(Beginning of MATERIAL SHOWN)
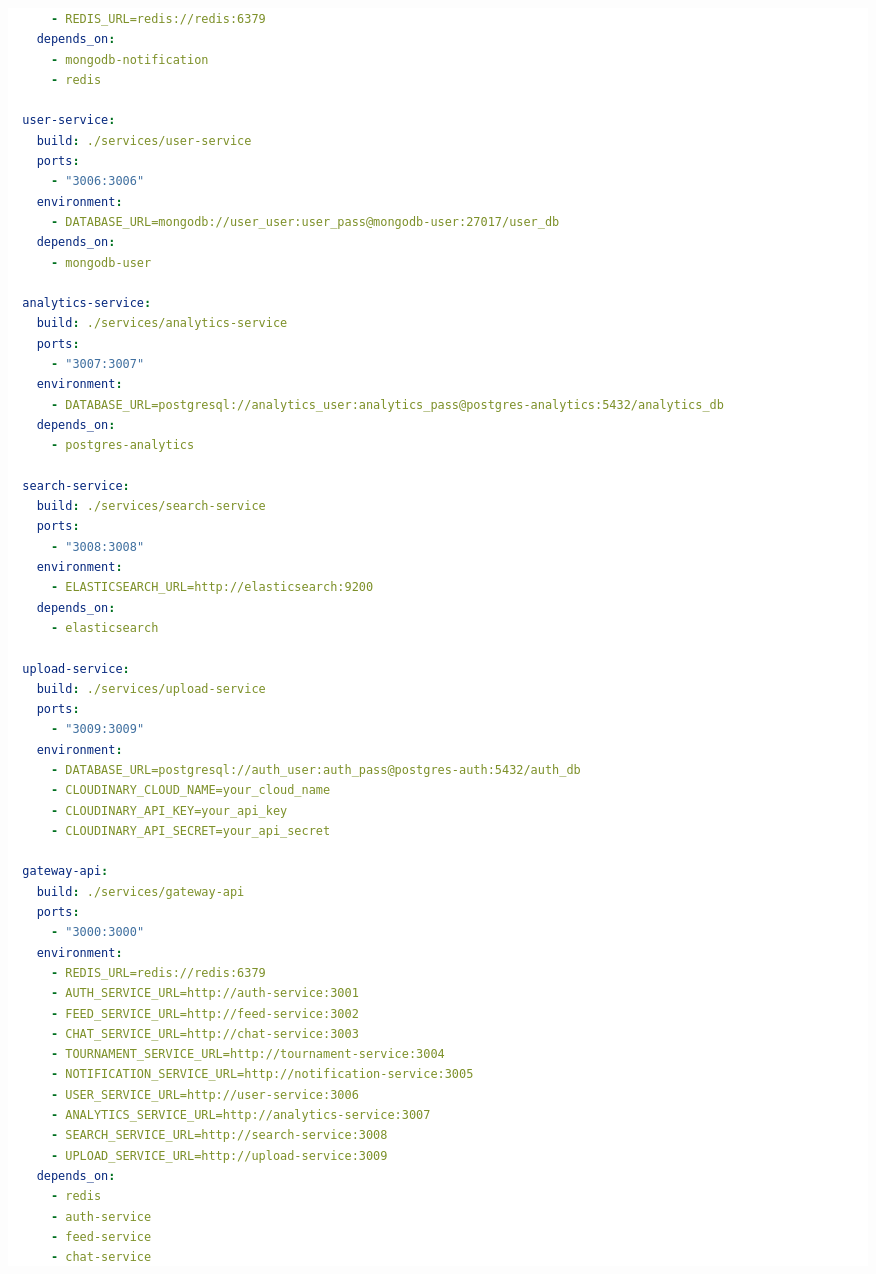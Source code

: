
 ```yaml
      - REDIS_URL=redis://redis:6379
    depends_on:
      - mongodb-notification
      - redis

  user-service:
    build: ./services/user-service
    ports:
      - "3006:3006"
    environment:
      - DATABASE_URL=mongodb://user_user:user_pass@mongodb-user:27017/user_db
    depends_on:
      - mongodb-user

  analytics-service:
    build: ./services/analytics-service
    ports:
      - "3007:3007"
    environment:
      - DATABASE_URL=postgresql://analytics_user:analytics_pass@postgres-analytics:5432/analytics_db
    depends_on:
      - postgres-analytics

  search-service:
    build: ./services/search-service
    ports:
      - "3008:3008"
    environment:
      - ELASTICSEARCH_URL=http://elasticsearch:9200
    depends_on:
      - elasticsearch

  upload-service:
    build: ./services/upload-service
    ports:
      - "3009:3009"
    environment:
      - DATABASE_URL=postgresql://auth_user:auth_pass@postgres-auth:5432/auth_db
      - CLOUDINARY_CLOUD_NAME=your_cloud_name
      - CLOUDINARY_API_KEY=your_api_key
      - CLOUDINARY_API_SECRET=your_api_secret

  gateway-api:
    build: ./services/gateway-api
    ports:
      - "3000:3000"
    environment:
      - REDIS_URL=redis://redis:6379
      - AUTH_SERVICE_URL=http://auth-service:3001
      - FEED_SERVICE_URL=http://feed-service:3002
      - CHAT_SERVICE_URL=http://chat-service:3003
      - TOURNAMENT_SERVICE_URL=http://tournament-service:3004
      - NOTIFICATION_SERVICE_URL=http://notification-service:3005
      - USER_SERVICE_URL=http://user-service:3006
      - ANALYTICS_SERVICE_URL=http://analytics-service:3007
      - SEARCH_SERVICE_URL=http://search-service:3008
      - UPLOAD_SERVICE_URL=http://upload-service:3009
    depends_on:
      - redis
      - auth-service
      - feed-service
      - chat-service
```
(End of MATERIAL SHOWN)
#### [REQUIRED ACTION]
In the preceding material, find each line holding the word "postgresql" and copy it out.

#### [FINAL ANSWER]
      - DATABASE_URL=postgresql://analytics_user:analytics_pass@postgres-analytics:5432/analytics_db
      - DATABASE_URL=postgresql://auth_user:auth_pass@postgres-auth:5432/auth_db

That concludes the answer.